Say what you like about Donald Trump but he is an exceedingly successful politician. For all his obvious faults (the management chaos helped boost the sales of newspapers and wrote material for comedians), the man inspired passions and somehow every issue in the world’s most significant nation became all about him.
Even with his
criminally inept (the world’s most advanced country having significantly more
Covid cases and deaths than India and Brazil – which are both developing
nations. Incidentally, when someone wrote a Linkedin post about how Singapore
needed to ban people from places like India and the Philippines, I replied that
we needed to ban white Americans for spreading misinformation along with the
disease – my comment was deleted by Linkedin for “bullying” – but apparently
it was OK to talk about banning people from Indian and the Philippines even if White
Americans are more likely to give you Covid than an Indian or Pilipino) management
of Covid-19, he still managed to get more votes than anyone else in history and
one can say that the 2020 election was not so much a case about Biden winning
but Trump losing – a case of more people voted against him rather than for Joe Biden.
Furthermore, one cannot rule out the possibility that should he run again in
2024, he may well be back in the White House.
I will undoubtedly
come under fire for what I’ve just written and its worth understanding why people
whom you might deem a rational and decent would cheer on a man who openly targeted
an ethnic group (the one that actually does work in the USA – or as one Mexican
guy said “the group that actually makes love to women”) and didn’t seem to find
anything wrong with the fact that Neo-Nazis and members of the KKK felt so embolden
during his stint in the White House.
So rather than
talk about his policies, let’s look at why he’s managed to inspire so much
passion.
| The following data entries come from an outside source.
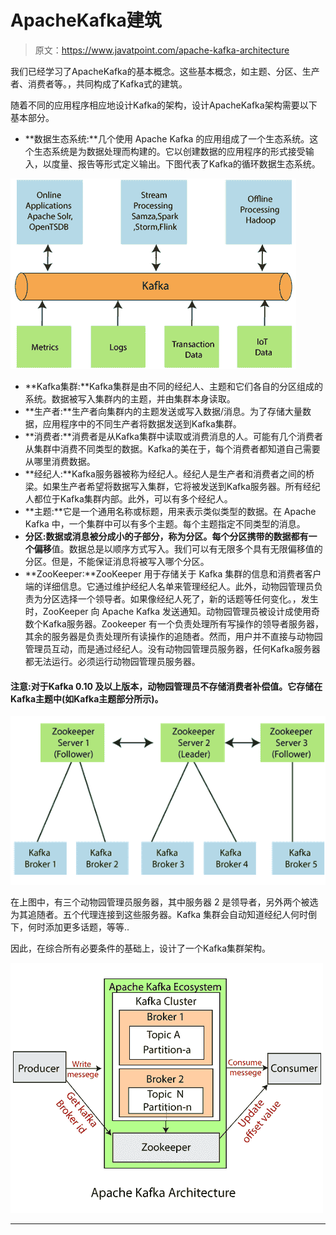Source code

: # ApacheKafka建筑

> 原文：<https://www.javatpoint.com/apache-kafka-architecture>

我们已经学习了ApacheKafka的基本概念。这些基本概念，如主题、分区、生产者、消费者等。，共同构成了Kafka式的建筑。

随着不同的应用程序相应地设计Kafka的架构，设计ApacheKafka架构需要以下基本部分。

*   **数据生态系统:**几个使用 Apache Kafka 的应用组成了一个生态系统。这个生态系统是为数据处理而构建的。它以创建数据的应用程序的形式接受输入，以度量、报告等形式定义输出。下图代表了Kafka的循环数据生态系统。

![Apache Kafka Architecture](img/2b8d28fdfcb8844897665eb47a59d8a0.png)

*   **Kafka集群:**Kafka集群是由不同的经纪人、主题和它们各自的分区组成的系统。数据被写入集群内的主题，并由集群本身读取。
*   **生产者:**生产者向集群内的主题发送或写入数据/消息。为了存储大量数据，应用程序中的不同生产者将数据发送到Kafka集群。
*   **消费者:**消费者是从Kafka集群中读取或消费消息的人。可能有几个消费者从集群中消费不同类型的数据。Kafka的美在于，每个消费者都知道自己需要从哪里消费数据。
*   **经纪人:**Kafka服务器被称为经纪人。经纪人是生产者和消费者之间的桥梁。如果生产者希望将数据写入集群，它将被发送到Kafka服务器。所有经纪人都位于Kafka集群内部。此外，可以有多个经纪人。
*   **主题:**它是一个通用名称或标题，用来表示类似类型的数据。在 Apache Kafka 中，一个集群中可以有多个主题。每个主题指定不同类型的消息。
*   **分区:**数据或消息被分成小的子部分，称为分区。每个分区携带的数据都有一个**偏移**值。数据总是以顺序方式写入。我们可以有无限多个具有无限偏移值的分区。但是，不能保证消息将被写入哪个分区。
*   **ZooKeeper:**ZooKeeper 用于存储关于 Kafka 集群的信息和消费者客户端的详细信息。它通过维护经纪人名单来管理经纪人。此外，动物园管理员负责为分区选择一个领导者。如果像经纪人死了，新的话题等任何变化。，发生时，ZooKeeper 向 Apache Kafka 发送通知。动物园管理员被设计成使用奇数个Kafka服务器。Zookeeper 有一个负责处理所有写操作的领导者服务器，其余的服务器是负责处理所有读操作的追随者。然而，用户并不直接与动物园管理员互动，而是通过经纪人。没有动物园管理员服务器，任何Kafka服务器都无法运行。必须运行动物园管理员服务器。

#### 注意:对于Kafka 0.10 及以上版本，动物园管理员不存储消费者补偿值。它存储在Kafka主题中(如Kafka主题部分所示)。

![Apache Kafka Architecture](img/5c0ded7f46c10d43db2fe504cf8bd128.png)

在上图中，有三个动物园管理员服务器，其中服务器 2 是领导者，另外两个被选为其追随者。五个代理连接到这些服务器。Kafka 集群会自动知道经纪人何时倒下，何时添加更多话题，等等..

因此，在综合所有必要条件的基础上，设计了一个Kafka集群架构。

![Apache Kafka Architecture](img/eff01221edae43f56d661cd4236e8ef3.png)

* * *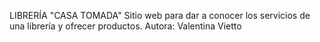 LIBRERÍA "CASA TOMADA"
Sitio web para dar a conocer los servicios de una librería y ofrecer productos.
Autora: Valentina Vietto
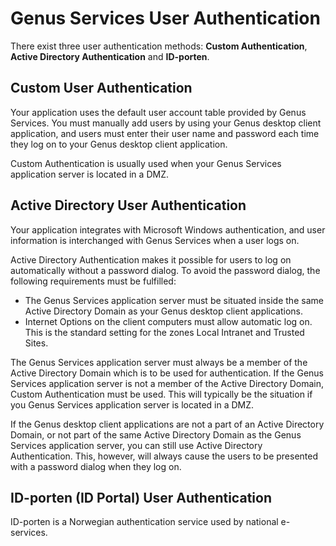 # Genus Services User Authentication

There exist three user authentication methods: **Custom Authentication**, **Active Directory Authentication** and **ID-porten**.

## Custom User Authentication

Your application uses the default user account table provided by Genus Services. You must manually add users by using your Genus desktop client application, and users must enter their user name and password each time they log on to your Genus desktop client application.

Custom Authentication is usually used when your Genus Services application server is located in a DMZ.

## Active Directory User Authentication

Your application integrates with Microsoft Windows authentication, and user information is interchanged with Genus Services when a user logs on.

Active Directory Authentication makes it possible for users to log on automatically without a password dialog. To avoid the password dialog, the following requirements must be fulfilled:

*   The Genus Services application server must be situated inside the same Active Directory Domain as your Genus desktop client applications.
*   Internet Options on the client computers must allow automatic log on. This is the standard setting for the zones Local Intranet and Trusted Sites.

The Genus Services application server must always be a member of the Active Directory Domain which is to be used for authentication. If the Genus Services application server is not a member of the Active Directory Domain, Custom Authentication must be used. This will typically be the situation if you Genus Services application server is located in a DMZ.

If the Genus desktop client applications are not a part of an Active Directory Domain, or not part of the same Active Directory Domain as the Genus Services application server, you can still use Active Directory Authentication. This, however, will always cause the users to be presented with a password dialog when they log on.


## ID-porten (ID Portal) User Authentication

ID-porten is a Norwegian authentication service used by national e-services.
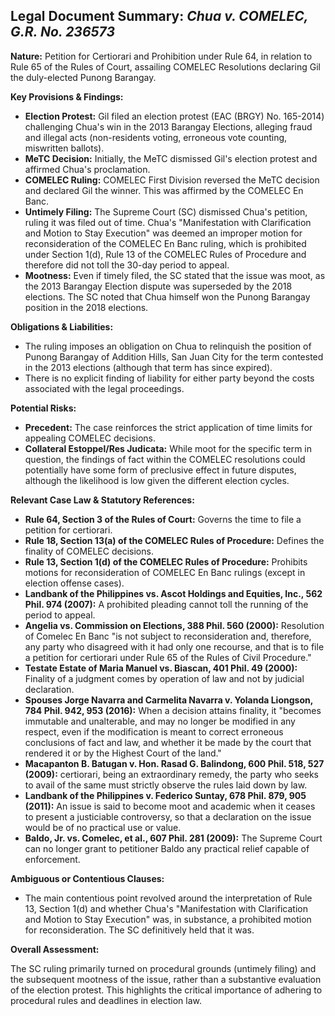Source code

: ## Legal Document Summary: *Chua v. COMELEC, G.R. No. 236573*

**Nature:** Petition for Certiorari and Prohibition under Rule 64, in relation to Rule 65 of the Rules of Court, assailing COMELEC Resolutions declaring Gil the duly-elected Punong Barangay.

**Key Provisions & Findings:**

*   **Election Protest:** Gil filed an election protest (EAC (BRGY) No. 165-2014) challenging Chua's win in the 2013 Barangay Elections, alleging fraud and illegal acts (non-residents voting, erroneous vote counting, miswritten ballots).
*   **MeTC Decision:** Initially, the MeTC dismissed Gil's election protest and affirmed Chua's proclamation.
*   **COMELEC Ruling:** COMELEC First Division reversed the MeTC decision and declared Gil the winner. This was affirmed by the COMELEC En Banc.
*   **Untimely Filing:** The Supreme Court (SC) dismissed Chua's petition, ruling it was filed out of time. Chua's "Manifestation with Clarification and Motion to Stay Execution" was deemed an improper motion for reconsideration of the COMELEC En Banc ruling, which is prohibited under Section 1(d), Rule 13 of the COMELEC Rules of Procedure and therefore did not toll the 30-day period to appeal.
*   **Mootness:** Even if timely filed, the SC stated that the issue was moot, as the 2013 Barangay Election dispute was superseded by the 2018 elections. The SC noted that Chua himself won the Punong Barangay position in the 2018 elections.

**Obligations & Liabilities:**

*   The ruling imposes an obligation on Chua to relinquish the position of Punong Barangay of Addition Hills, San Juan City for the term contested in the 2013 elections (although that term has since expired).
*   There is no explicit finding of liability for either party beyond the costs associated with the legal proceedings.

**Potential Risks:**

*   **Precedent:** The case reinforces the strict application of time limits for appealing COMELEC decisions.
*   **Collateral Estoppel/Res Judicata:** While moot for the specific term in question, the findings of fact within the COMELEC resolutions could potentially have some form of preclusive effect in future disputes, although the likelihood is low given the different election cycles.

**Relevant Case Law & Statutory References:**

*   **Rule 64, Section 3 of the Rules of Court:** Governs the time to file a petition for certiorari.
*   **Rule 18, Section 13(a) of the COMELEC Rules of Procedure:** Defines the finality of COMELEC decisions.
*   **Rule 13, Section 1(d) of the COMELEC Rules of Procedure:** Prohibits motions for reconsideration of COMELEC En Banc rulings (except in election offense cases).
*   **Landbank of the Philippines vs. Ascot Holdings and Equities, Inc., 562 Phil. 974 (2007):** A prohibited pleading cannot toll the running of the period to appeal.
*   **Angelia vs. Commission on Elections, 388 Phil. 560 (2000):** Resolution of Comelec En Banc "is not subject to reconsideration and, therefore, any party who disagreed with it had only one recourse, and that is to file a petition for certiorari under Rule 65 of the Rules of Civil Procedure."
*   **Testate Estate of Maria Manuel vs. Biascan, 401 Phil. 49 (2000):** Finality of a judgment comes by operation of law and not by judicial declaration.
*   **Spouses Jorge Navarra and Carmelita Navarra v. Yolanda Liongson, 784 Phil. 942, 953 (2016):** When a decision attains finality, it "becomes immutable and unalterable, and may no longer be modified in any respect, even if the modification is meant to correct erroneous conclusions of fact and law, and whether it be made by the court that rendered it or by the Highest Court of the land."
*   **Macapanton B. Batugan v. Hon. Rasad G. Balindong, 600 Phil. 518, 527 (2009):** certiorari, being an extraordinary remedy, the party who seeks to avail of the same must strictly observe the rules laid down by law.
*   **Landbank of the Philippines v. Federico Suntay, 678 Phil. 879, 905 (2011):** An issue is said to become moot and academic when it ceases to present a justiciable controversy, so that a declaration on the issue would be of no practical use or value.
*   **Baldo, Jr. vs. Comelec, et al., 607 Phil. 281 (2009):** The Supreme Court can no longer grant to petitioner Baldo any practical relief capable of enforcement.

**Ambiguous or Contentious Clauses:**

*   The main contentious point revolved around the interpretation of Rule 13, Section 1(d) and whether Chua's "Manifestation with Clarification and Motion to Stay Execution" was, in substance, a prohibited motion for reconsideration. The SC definitively held that it was.

**Overall Assessment:**

The SC ruling primarily turned on procedural grounds (untimely filing) and the subsequent mootness of the issue, rather than a substantive evaluation of the election protest. This highlights the critical importance of adhering to procedural rules and deadlines in election law.

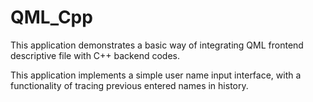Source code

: # QML_Cpp
This application demonstrates a basic way of integrating QML frontend descriptive file with C++ 
backend codes.

This application implements a simple user name input interface, with a functionality of tracing 
previous entered names in history.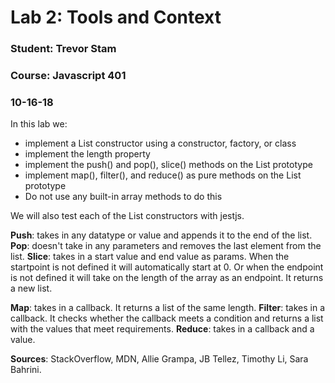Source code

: # Lab 2: Tools and Context

### Student: Trevor Stam
### Course: Javascript 401
### 10-16-18

In this lab we:

- implement a List constructor using a constructor, factory, or class
- implement the length property
- implement the push() and pop(), slice() methods on the List prototype
- implement map(), filter(), and reduce() as pure methods on the List prototype
- Do not use any built-in array methods to do this

We will also test each of the List constructors with jestjs.

**Push**: takes in any datatype or value and appends it to the end of the list.
**Pop**: doesn't take in any parameters and removes the last element from the list.
**Slice**: takes in a start value and end value as params. When the startpoint is not defined it will automatically start at 0. 
Or when the endpoint is not defined it will take on the length of the array as an endpoint. It returns a new list.

**Map**: takes in a callback. It returns a list of the same length.
**Filter**: takes in a callback. It checks whether the callback meets a condition and returns a list with the values that meet requirements.
**Reduce**: takes in a callback and a value.

**Sources**: StackOverflow, MDN, Allie Grampa, JB Tellez, Timothy Li, Sara Bahrini.
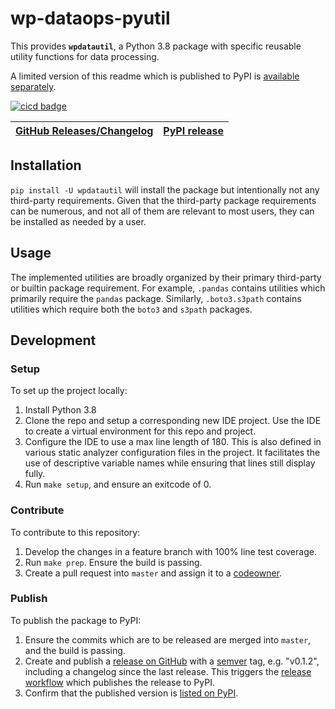 # wp-dataops-pyutil
This provides **`wpdatautil`**, a Python 3.8 package with specific reusable utility functions for data processing.

A limited version of this readme which is published to PyPI is [available separately](README_PyPI.md).

[![cicd badge](https://github.com/wqpredtech/wp-dataops-pyutil/workflows/cicd/badge.svg?branch=master)](https://github.com/wqpredtech/wp-dataops-pyutil/actions?query=workflow%3Acicd+branch%3Amaster)

| [GitHub Releases/Changelog](https://github.com/wqpredtech/wp-dataops-pyutil/releases) | [PyPI release](https://pypi.org/project/wpdatautil/) |
|-|-|

## Installation
`pip install -U wpdatautil` will install the package but intentionally not any third-party requirements.
Given that the third-party package requirements can be numerous, and not all of them are relevant to most users, they can be installed as needed by a user.

## Usage
The implemented utilities are broadly organized by their primary third-party or builtin package requirement.
For example, `.pandas` contains utilities which primarily require the `pandas` package.
Similarly, `.boto3.s3path` contains utilities which require both the `boto3` and `s3path` packages.

## Development
### Setup
To set up the project locally:
1. Install Python 3.8
1. Clone the repo and setup a corresponding new IDE project. Use the IDE to create a virtual environment for this repo and project.
1. Configure the IDE to use a max line length of 180. This is also defined in various static analyzer configuration files in the project.
It facilitates the use of descriptive variable names while ensuring that lines still display fully.
1. Run `make setup`, and ensure an exitcode of 0.
### Contribute
To contribute to this repository:
1. Develop the changes in a feature branch with 100% line test coverage.
1. Run `make prep`. Ensure the build is passing.
1. Create a pull request into `master` and assign it to a [codeowner](.github/CODEOWNERS).
### Publish
To publish the package to PyPI:
1. Ensure the commits which are to be released are merged into `master`, and the build is passing.
1. Create and publish a [release on GitHub](https://github.com/wqpredtech/wp-dataops-pyutil/releases) with a [semver](https://semver.org/) tag, e.g. "v0.1.2", including a changelog since the last release.
This triggers the [release workflow](https://github.com/wqpredtech/wp-dataops-pyutil/actions?query=workflow%3Acicd+event%3Arelease) which publishes the release to PyPI.
1. Confirm that the published version is [listed on PyPI](https://pypi.org/project/wpdatautil/#history).
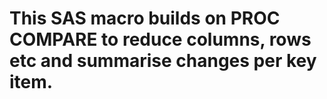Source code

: # This SAS macro builds on PROC COMPARE to reduce columns, rows etc and summarise changes per key item.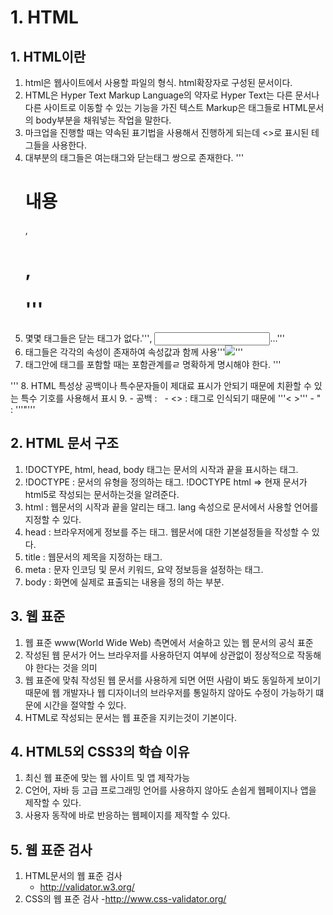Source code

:# 1. HTML
## 1. HTML이란
1. html은 웹사이트에서 사용할 파일의 형식. html확장자로 구성된 문서이다.
2. HTML은 Hyper Text Markup Language의 약자로 Hyper Text는 다른 문서나 다른 사이트로 이동할 수 있는 기능을 가진 텍스트 Markup은 태그들로 HTML문서의 body부분을 채워넣는 작업을 말한다.
3. 마크업을 진행할 때는 약속된 표기법을 사용해서 진행하게 되는데 <>로 표시된 테그들을 사용한다.
4. 대부분의 태그들은 여는태그와 닫는태그 쌍으로 존재한다. '''<h1>내용</h1>, <h1/>, <p></p>'''
5. 몇몇 태그들은 닫는 태그가 없다.'''<img>, <input>...'''
6. 태그들은 각각의 속성이 존재하여 속성값과 함께 사용'''<img width="가로길이" height="세로길이" src="이미지경로" style="css관련 속성">'''
7. 태그안에 태그를 포함할 때는 포함관계를ㄹ 명확하게 명시해야 한다. 
'''
    <div>
        <a>
            <p></p>
        </a>
    </div>    
'''
8. HTML 특성상 공백이나 특수문자들이 제대료 표시가 안되기 때문에 치환할 수 있는 특수 기호를 사용해서 표시
9.  - 공백 : &nbsp;
    - <> : 태그로 인식되기 때문에 '''&lt; &gt;'''
    - " : '''&quot;'''

## 2. HTML 문서 구조
1. !DOCTYPE, html, head, body 태그는 문서의 시작과 끝을 표시하는 태그.
2. !DOCTYPE : 문서의 유형을 정의하는 태그.
!DOCTYPE html => 현재 문서가 html5로 작성되는 문서하는것을 알려준다.
3. html : 웹문서의 시작과 끝을 알리는 태그. lang 속성으로 문서에서 사용할 언어를 지정할 수 있다.
4. head : 브라우저에게 정보를 주는 태그. 웹문서에 대한 기본설정들을 작성할 수 있다.
5. title : 웹문서의 제목을 지정하는 태그.
6. meta : 문자 인코딩 및 문서 키워드, 요약 정보등을 설정하는 태그.
7. body : 화면에 실제로 표출되는 내용을 정의 하는 부분.

## 3. 웹 표준
1. 웹 표준 www(World Wide Web) 측면에서 서술하고 있는 웹 문서의 공식 표준
2. 작성된 웹 문서가 어느 브라우저를 사용하던지 여부에 상관없이 정상적으로 작동해야 한다는 것을 의미
3. 웹 표준에 맞춰 작성된 웹 문서를 사용하게 되면 어떤 사람이 봐도 동일하게 보이기 때문에 웹 개발자나 웹 디자이너의 브라우저를 통일하지 않아도 수정이 가능하기 떄문에 시간을 절약할 수 있다.
4. HTML로 작성되는 문서는 웹 표준을 지키는것이 기본이다.

## 4. HTML5외 CSS3의 학습 이유
1. 최신 웹 표준에 맞는 웹 사이트 및 앱 제작가능
2. C언어, 자바 등 고급 프로그래밍 언어를 사용하지 않아도 손쉽게 웹페이지나 앱을 제작할 수 있다.
3. 사용자 동작에 바로 반응하는 웹페이지를 제작할 수 있다.

## 5. 웹 표준 검사
1. HTML문서의 웹 표준 검사
    - http://validator.w3.org/
2. CSS의 웹 표준 검사
    -http://www.css-validator.org/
The answer lies in what the man is – which is a brilliant sales man. The
Donald instinctively understands that humans are essentially emotional and when
it comes to buying products and services, how feel about the said product or
service is perhaps more important than the dry details of that product or
service’s benefit. If you look at what Donald Trump did in 2016, you’ll notice
that what he was doing was creating feelings about himself rather than reeling
off product benefits. He made it such that his opponent, a known “policy wonk”
turned out to be dry and well, the less said the better.
Sure, we live
in an environment where marketing has become “left brained” where data
analytics and research consultants have grown in stature at the expense of
creative agencies. Whilst the more technical side of marketing communications
may be on the rise, some of the best drivers of sales have come from advertising
that brings out feelings.
David Ogilvy famously
said “When I write an advertisement, I don’t want you to tell me that you
find it ‘creative.’ I want you to find it so interesting that you buy the
product.”
Bill Bernbach,
the legendary creative director of DDB went further and made the point that “Facts
are not enough.”
https://notrelienquotidien.com/2014/06/17/bill-bernbach-on-datas-facts-are-not-enough/
When I was an
intern in Citibank back in 1999, my then boss, Mr. Eddie Khoo would tell us
that “there is no sale without a story.” Trump told stories and people could
feel whatever he was saying, regardless of the facts.
Let’s look at
the comparison in Singapore. Our ministers are good at reeling of statistics.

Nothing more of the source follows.